▶ [Exercise objective] Every record is to be copied unchanged, except that its pictures are removed.

########

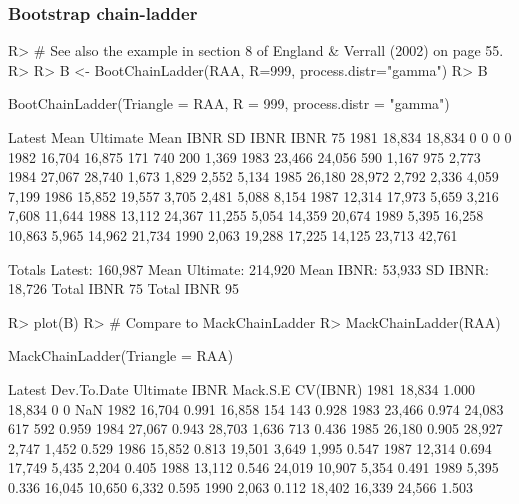 \documentclass{article}
\begin{document}
\subsubsection{Bootstrap chain-ladder}
\begin{Schunk}
\begin{Sinput}
R> # See also the example in section 8 of England & Verrall (2002) on page 55.
R> 
R> B <- BootChainLadder(RAA, R=999, process.distr="gamma")
R> B
\end{Sinput}
\begin{Soutput}
BootChainLadder(Triangle = RAA, R = 999, process.distr = "gamma")

     Latest Mean Ultimate Mean IBNR SD IBNR IBNR 75%
1981 18,834        18,834         0       0        0        0
1982 16,704        16,875       171     740      200    1,369
1983 23,466        24,056       590   1,167      975    2,773
1984 27,067        28,740     1,673   1,829    2,552    5,134
1985 26,180        28,972     2,792   2,336    4,059    7,199
1986 15,852        19,557     3,705   2,481    5,088    8,154
1987 12,314        17,973     5,659   3,216    7,608   11,644
1988 13,112        24,367    11,255   5,054   14,359   20,674
1989  5,395        16,258    10,863   5,965   14,962   21,734
1990  2,063        19,288    17,225  14,125   23,713   42,761

                 Totals
Latest:         160,987
Mean Ultimate:  214,920
Mean IBNR:       53,933
SD IBNR:         18,726
Total IBNR 75%
Total IBNR 95%
\end{Soutput}
\begin{Sinput}
R> plot(B)
R> # Compare to MackChainLadder
R> MackChainLadder(RAA)
\end{Sinput}
\begin{Soutput}
MackChainLadder(Triangle = RAA)

     Latest Dev.To.Date Ultimate   IBNR Mack.S.E CV(IBNR)
1981 18,834       1.000   18,834      0        0      NaN
1982 16,704       0.991   16,858    154      143    0.928
1983 23,466       0.974   24,083    617      592    0.959
1984 27,067       0.943   28,703  1,636      713    0.436
1985 26,180       0.905   28,927  2,747    1,452    0.529
1986 15,852       0.813   19,501  3,649    1,995    0.547
1987 12,314       0.694   17,749  5,435    2,204    0.405
1988 13,112       0.546   24,019 10,907    5,354    0.491
1989  5,395       0.336   16,045 10,650    6,332    0.595
1990  2,063       0.112   18,402 16,339   24,566    1.503


\end{Soutput}
\end{Schunk}
\end{document}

########

▶ [Answer for this exercise]
 \documentclass{article}
\begin{document}
\subsubsection{Bootstrap chain-ladder}
\begin{Schunk}
\begin{Sinput}
R> # See also the example in section 8 of England & Verrall (2002) on page 55.
R> 
R> B <- BootChainLadder(RAA, R=999, process.distr="gamma")
R> B
\end{Sinput}
\begin{Soutput}
BootChainLadder(Triangle = RAA, R = 999, process.distr = "gamma")

     Latest Mean Ultimate Mean IBNR SD IBNR IBNR 75%
1981 18,834        18,834         0       0        0        0
1982 16,704        16,875       171     740      200    1,369
1983 23,466        24,056       590   1,167      975    2,773
1984 27,067        28,740     1,673   1,829    2,552    5,134
1985 26,180        28,972     2,792   2,336    4,059    7,199
1986 15,852        19,557     3,705   2,481    5,088    8,154
1987 12,314        17,973     5,659   3,216    7,608   11,644
1988 13,112        24,367    11,255   5,054   14,359   20,674
1989  5,395        16,258    10,863   5,965   14,962   21,734
1990  2,063        19,288    17,225  14,125   23,713   42,761

                 Totals
Latest:         160,987
Mean Ultimate:  214,920
Mean IBNR:       53,933
SD IBNR:         18,726
Total IBNR 75%
Total IBNR 95%
\end{Soutput}
\begin{Sinput}
R> plot(B)
R> # Compare to MackChainLadder
R> MackChainLadder(RAA)
\end{Sinput}
\begin{Soutput}
MackChainLadder(Triangle = RAA)

     Latest Dev.To.Date Ultimate   IBNR Mack.S.E CV(IBNR)
1981 18,834       1.000   18,834      0        0      NaN
1982 16,704       0.991   16,858    154      143    0.928
1983 23,466       0.974   24,083    617      592    0.959
1984 27,067       0.943   28,703  1,636      713    0.436
1985 26,180       0.905   28,927  2,747    1,452    0.529
1986 15,852       0.813   19,501  3,649    1,995    0.547
1987 12,314       0.694   17,749  5,435    2,204    0.405
1988 13,112       0.546   24,019 10,907    5,354    0.491
1989  5,395       0.336   16,045 10,650    6,332    0.595
1990  2,063       0.112   18,402 16,339   24,566    1.503


\end{Soutput}
\end{Schunk}
\end{document}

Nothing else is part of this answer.